Chronique

Henri Texier

À cordes et à cris

Entretiens avec Franck Médioni

Label / Distribution : Continuité du Torrent

C’est une longue interview (ou sans doute une série d’interviews) qu’Henri Texier a accordée à Franck Médioni pour raconter sa vie et ses passions. Des mémoires, en quelque sorte, dits par un musicien désormais entré dans la légende du jazz européen et qui se sera pleinement consacré (disons, depuis son adolescence) à une musique qui vibre en lui d’une corde qui n’est pas seulement celle de sa contrebasse, mais d’un blues latent dont il se réclame. À cordes et à cris était jusqu’à présent le titre du troisième disque d’Henri Texier sous son nom en 1979 ; c’est aujourd’hui un recueil de confidences passionnées, publiées aux éditions Continuité du Torrent et qui ont à peine fait l’objet d’une réécriture : ceux qui connaissent bien Henri Texier l’entendront parler en même temps qu’ils liront le livre. Une fidélité à la parole pour faire du bouquin une manière d’autobiographie à voix nue, sans filtre.

C’est qu’il s’en sera passé, des choses, pour cet autodidacte né aux Batignolles et d’origine bretonne.
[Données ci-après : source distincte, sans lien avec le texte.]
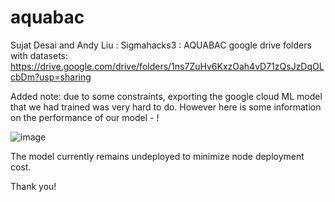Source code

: # aquabac
Sujat Desai and Andy Liu : Sigmahacks3 : AQUABAC 
google drive folders with datasets: https://drive.google.com/drive/folders/1ns7ZuHv6KxzOah4vD71zQsJzDqOLcbDm?usp=sharing

Added note: due to some constraints, exporting the google cloud ML model that we had trained was very hard to do. However here is some information on the performance of our model - !

![image](https://user-images.githubusercontent.com/40012391/123537538-c58a6100-d6e4-11eb-860f-cd6c1645439e.png)

The model currently remains undeployed to minimize node deployment cost. 

Thank you!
Une enfance pas si simple dans une famille qui tirait le diable par la queue (« Souvent le 25 du mois il n’y avait plus rien à manger. On bouffait de la panade, une soupe au pain et au dessert… du pain perdu »). Des conditions de vie plutôt rudes pour ce grand costaud qui, dès son adolescence, allait faire l’apprentissage de la « musique de jazz » et de la contrebasse en autodidacte. Commence alors un parcours hors normes, l’expérience de la scène et son saut dans le vide, très vite aux côtés de grands noms : Dexter Gordon, Bud Powell, Donald Byrd, Lee Konitz, Art Taylor, Daniel Humair, dans les clubs historiques de Paris comme le Blue Note ou le Chat qui Pêche… Nous étions alors en ces temps où Henri Texier voulait être un musicien de jazz noir. Jusqu’au jour, à la fin des années 60, où il sentira le besoin de faire entendre sa musique, son propre chant et d’autres influences, indiennes ou celtes par exemple. C’est l’histoire brève du groupe Total Issue (avec Aldo Romano et Georges Locatelli) qui débouchera sur une parenthèse plutôt amère du côté de la variété française. Avant ce qu’on pourra définir comme une sorte de renaissance, d’abord par un premier album solo (Amir en 1976) et une succession d’expériences toutes liées les unes aux autres qui conduiront Henri Texier, au fil des ans, au statut de « meneur » de sa propre identité musicale. On sait aujourd’hui quelle place majeure il occupe au cœur de la scène jazz française et européenne.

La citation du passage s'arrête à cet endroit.